Invision Studios is a film production company based in Harare, Zimbabwe. The company was founded by filmmakers Charles Mugaviri Jr., Blessing Chinanga and Denise Edwards in May 2013.

== History ==
In January 2014, Edwards, Chinanga and Mugaviri created a platform called “In Short” where they invited amateur and aspiring filmmakers and screenwriters to send in their scripts, and direct their first short films with directing and producing assistance from the Invision founders. Invision Studios would produce 4-6 short films a month and would screen them at Book Cafe on the last Wednesday of every month. The Studio initiated to help launch people's film careers by aiding them with a crew, equipment and post-production guidance for free.

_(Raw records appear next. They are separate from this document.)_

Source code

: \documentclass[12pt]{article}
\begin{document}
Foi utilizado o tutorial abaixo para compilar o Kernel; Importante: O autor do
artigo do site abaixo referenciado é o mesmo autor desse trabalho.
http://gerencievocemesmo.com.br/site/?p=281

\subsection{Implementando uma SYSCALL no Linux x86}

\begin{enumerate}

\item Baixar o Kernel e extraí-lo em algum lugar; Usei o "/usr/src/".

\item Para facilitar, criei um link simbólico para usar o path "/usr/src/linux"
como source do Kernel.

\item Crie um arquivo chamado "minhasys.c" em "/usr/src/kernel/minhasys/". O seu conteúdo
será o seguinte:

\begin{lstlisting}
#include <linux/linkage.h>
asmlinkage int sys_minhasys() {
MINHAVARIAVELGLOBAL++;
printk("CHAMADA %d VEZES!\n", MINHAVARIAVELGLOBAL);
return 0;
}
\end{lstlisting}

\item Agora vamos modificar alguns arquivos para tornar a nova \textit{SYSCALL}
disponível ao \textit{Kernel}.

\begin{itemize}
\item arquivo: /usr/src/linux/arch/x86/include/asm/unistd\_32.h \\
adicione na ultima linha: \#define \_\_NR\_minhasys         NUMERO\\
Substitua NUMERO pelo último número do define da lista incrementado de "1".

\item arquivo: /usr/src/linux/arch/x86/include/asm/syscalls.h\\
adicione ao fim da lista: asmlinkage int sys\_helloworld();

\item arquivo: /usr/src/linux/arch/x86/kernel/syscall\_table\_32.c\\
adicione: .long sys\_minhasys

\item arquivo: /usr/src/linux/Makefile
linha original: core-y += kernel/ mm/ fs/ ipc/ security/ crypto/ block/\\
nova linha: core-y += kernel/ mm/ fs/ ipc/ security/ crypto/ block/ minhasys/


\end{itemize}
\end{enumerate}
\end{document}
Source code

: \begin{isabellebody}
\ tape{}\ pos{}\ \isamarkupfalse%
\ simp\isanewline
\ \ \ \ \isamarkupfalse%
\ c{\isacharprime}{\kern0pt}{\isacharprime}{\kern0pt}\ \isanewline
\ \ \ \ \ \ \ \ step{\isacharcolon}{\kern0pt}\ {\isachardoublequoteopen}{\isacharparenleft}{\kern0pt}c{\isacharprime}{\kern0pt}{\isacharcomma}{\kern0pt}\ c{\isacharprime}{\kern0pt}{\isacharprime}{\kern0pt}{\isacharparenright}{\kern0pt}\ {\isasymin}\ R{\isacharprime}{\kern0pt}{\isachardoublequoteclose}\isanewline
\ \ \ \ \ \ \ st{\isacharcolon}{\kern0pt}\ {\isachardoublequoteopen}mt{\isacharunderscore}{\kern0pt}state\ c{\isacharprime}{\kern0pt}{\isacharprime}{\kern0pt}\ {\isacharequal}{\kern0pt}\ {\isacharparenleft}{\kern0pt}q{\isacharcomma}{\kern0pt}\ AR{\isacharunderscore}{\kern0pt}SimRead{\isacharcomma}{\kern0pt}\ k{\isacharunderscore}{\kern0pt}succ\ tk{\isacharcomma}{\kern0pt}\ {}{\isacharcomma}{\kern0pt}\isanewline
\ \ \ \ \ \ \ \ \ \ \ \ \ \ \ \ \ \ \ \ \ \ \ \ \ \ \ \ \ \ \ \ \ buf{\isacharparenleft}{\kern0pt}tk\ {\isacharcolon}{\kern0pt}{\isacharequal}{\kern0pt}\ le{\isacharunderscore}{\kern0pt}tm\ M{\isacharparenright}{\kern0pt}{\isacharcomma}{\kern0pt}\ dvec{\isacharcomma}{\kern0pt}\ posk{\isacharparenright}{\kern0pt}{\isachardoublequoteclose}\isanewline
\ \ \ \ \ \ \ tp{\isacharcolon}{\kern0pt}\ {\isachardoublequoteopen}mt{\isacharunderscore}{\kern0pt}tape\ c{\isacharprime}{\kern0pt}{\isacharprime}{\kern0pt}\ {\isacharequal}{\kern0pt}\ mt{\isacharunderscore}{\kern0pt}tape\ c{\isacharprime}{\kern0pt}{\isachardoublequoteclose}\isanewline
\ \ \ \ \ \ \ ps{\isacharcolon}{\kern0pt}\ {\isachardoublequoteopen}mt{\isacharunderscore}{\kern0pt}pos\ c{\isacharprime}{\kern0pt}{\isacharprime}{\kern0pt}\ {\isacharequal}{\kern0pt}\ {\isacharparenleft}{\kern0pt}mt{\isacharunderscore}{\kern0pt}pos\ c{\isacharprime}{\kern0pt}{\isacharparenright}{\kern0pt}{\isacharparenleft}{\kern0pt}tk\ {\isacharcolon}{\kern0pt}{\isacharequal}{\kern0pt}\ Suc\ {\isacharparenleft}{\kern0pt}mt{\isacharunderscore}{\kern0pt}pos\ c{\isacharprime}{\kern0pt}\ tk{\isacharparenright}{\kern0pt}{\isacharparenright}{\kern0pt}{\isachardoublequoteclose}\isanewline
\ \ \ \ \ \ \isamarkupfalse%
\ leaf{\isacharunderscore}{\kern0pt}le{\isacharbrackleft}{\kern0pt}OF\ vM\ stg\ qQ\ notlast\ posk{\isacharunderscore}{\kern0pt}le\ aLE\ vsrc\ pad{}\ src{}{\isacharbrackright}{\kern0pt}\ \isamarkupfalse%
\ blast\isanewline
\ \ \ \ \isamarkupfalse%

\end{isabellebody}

Invision Studios got assistance from the European Union and Pamberi Trust to cover production costs. The partnerships with the two entities helped the filmmakers’ group to travel to Chinhoyi, Masvingo, Gweru and Bulawayo producing short films they would have collaborated on with new filmmakers. In total, they produced over 38 short films in the 8 months In Short was running.

== Productions ==
Invision Studios has produced several TV show productions that have been distributed and broadcast on M-Net's Zambezi Magic and ZBC (Zimbabwe Broadcasting Corporation).

=== Far From Yesterday (2015) ===

In February 2015, Edwards, Chinanga and Mugaviri started developing a story for a screenplay titled Far From Yesterday. The screenplay, originally written and conceptualized by Denise Edwards in 2013, got into production half a month later. The film, which was produced over 3 months, starred Jonathan Denga, John Cole, Denise Edwards, Gani Phiri, Stacy Danana and Hannah Madzikanda. Ammara Brown was cast to feature in the film as well, making it her debut role in the film industry.

Far From Yesterday earned Hannah Madzikanda her first award for Actress of the Year at the Zimbabwe International Women's Awards at the age of seven. It made her the youngest award-winning child actress in Zimbabwe, beating several acclaimed Zimbabwean actresses to land the award. The feature film is airing on M-Net's Mzansi Wethu channel.

=== Wine & Dine with Tumi (2015) ===
In July 2015 Blessing, Charles and Denise began developing their first TV show concept. A cook show and artist-interview idea where at play, and what resulted was Wine & Dine with Tumi. The show was hosted by Tumi Moleko and featured high-profile Zimbabwean personalities who would cook a meal with the host and share some wine whilst conversing. At the time the production was wrapped, Multi-Choice had just launched its new channel, Zambezi Magic, dedicated to the Southern African region and bought the broadcasting license for Wine & Dine with Tumi, making it one of the first of two TV shows from Zimbabwe on the new channel, the other being Tonight with Zororo.

=== Wedding Diaries (2016) ===
In February 2016 Invision Studios began production for a TV show titled Wedding Diaries. The concept was developed by Denise Edwards and the show was produced by Blessing Chinanga. The show themes around married couples and how they organized their weddings. The show features wedding planner Kevin Zhou and Evan Mawarire giving marriage counselling advice. The TV show was licensed by Multi-Choice to air on its Zambezi Magic channel.

=== Captain Mfombi (2019 - Present) ===

Captain Mfombi is Zimbabwe’s first superhero web series which is a creation of Charles Mugaviri Jr, Shaun Mundawarara, Denise Edwards and Blessing Chinanga which stars beat boxer cum rapper Pro Beatz, a Mufakose native. The series was launched late January 2021 on YouTube via the Pano TV channel bringing a local flair to the superhero scene.